Nunca há ninguém entrando ou saindo. Há um caseiro que, diariamente, quando eu passo a caminho do trabalho, está a varrer a calçada. A casa mais parece situar-se na Avenida Atlântica, pois suas janelas permanecem eternamente fechadas, como se houvesse risco de a maresia estragar o antigo piano, que eu imagino, deva ocupar o ambiente principal da casa, logo à entrada. Mesmo por trás dos vidros escuros dos enormes apartamentos da orla, vê-se pessoas na janela, vez ou outra, paradas, café na mão, olhando o mar. Outras fumam. E mesmo que não se veja, há luzes acesas, abajures de pés altos, porteiros entediados abrindo e fechando portas de garagem, enormes prateleiras de livros, reflexos azuis de televisões não-sei-quantas polegadas, tudo isto visto lá da outra calçada, perto da areia, por voyeurs feito eu. E há, inclusive, meninos de rua dormindo nos bancos úmidos à beira desses luxuosos apartamentos só para afrontá-los com sua pobreza, seus canivetes e, porque não dizer, com suas vidas. Mas nessa casa, considerando-se que não possui vista para o mar, a janela sequer é aberta para ventilar o ambiente.

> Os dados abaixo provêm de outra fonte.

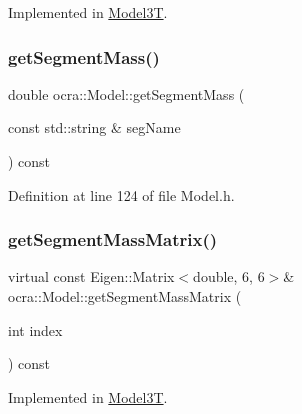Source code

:Implemented in \hyperlink{classModel3T_a644b29c19a8a08e82f74ff411f5963df}{Model3T}.

\hypertarget{classocra_1_1Model_aae854cb3ec08b4490d8529e92ff6ac8c}{}\label{classocra_1_1Model_aae854cb3ec08b4490d8529e92ff6ac8c} 
\subsubsection{\texorpdfstring{get\+Segment\+Mass()}{getSegmentMass()}\hspace{0.1cm}{\footnotesize\ttfamily [2/2]}}
{\footnotesize\ttfamily double ocra\+::\+Model\+::get\+Segment\+Mass (\begin{DoxyParamCaption}\item[{const std\+::string \&}]{seg\+Name }\end{DoxyParamCaption}) const\hspace{0.3cm}{\ttfamily [inline]}}



Definition at line 124 of file Model.\+h.

\hypertarget{classocra_1_1Model_ae795ffdaa76419eb74acba87555b83bb}{}\label{classocra_1_1Model_ae795ffdaa76419eb74acba87555b83bb} 
\subsubsection{\texorpdfstring{get\+Segment\+Mass\+Matrix()}{getSegmentMassMatrix()}\hspace{0.1cm}{\footnotesize\ttfamily [1/2]}}
{\footnotesize\ttfamily virtual const Eigen\+::\+Matrix$<$double, 6, 6$>$\& ocra\+::\+Model\+::get\+Segment\+Mass\+Matrix (\begin{DoxyParamCaption}\item[{int}]{index }\end{DoxyParamCaption}) const\hspace{0.3cm}{\ttfamily [pure virtual]}}



Implemented in \hyperlink{classModel3T_a5bd15fc87b6490e3828953073b52a836}{Model3T}.

\hypertarget{classocra_1_1Model_a6462d992c0da4ca1651478b8007370cc}{}\label{classocra_1_1Model_a6462d992c0da4ca1651478b8007370cc}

Ontem, entretanto, quando eu fazia meu percurso rotineiro pela manhã, ao sair um pouco mais cedo, vi: mora lá um rapaz branco, de cabelos louros e olhos azuis. Saiu de cabeça baixa, puxou o portão de madeira e atravessou a rua. Eu ia distraída, foi um susto para mim ver alguém saindo. Reparei que ele usava um casaco verde e segurava uma maleta preta. O rapaz entrou no ônibus que passou logo em seguida e sumiu, assim, como se fosse normal apagar a vivacidade e a alegria que deveria ser morar naquela casa.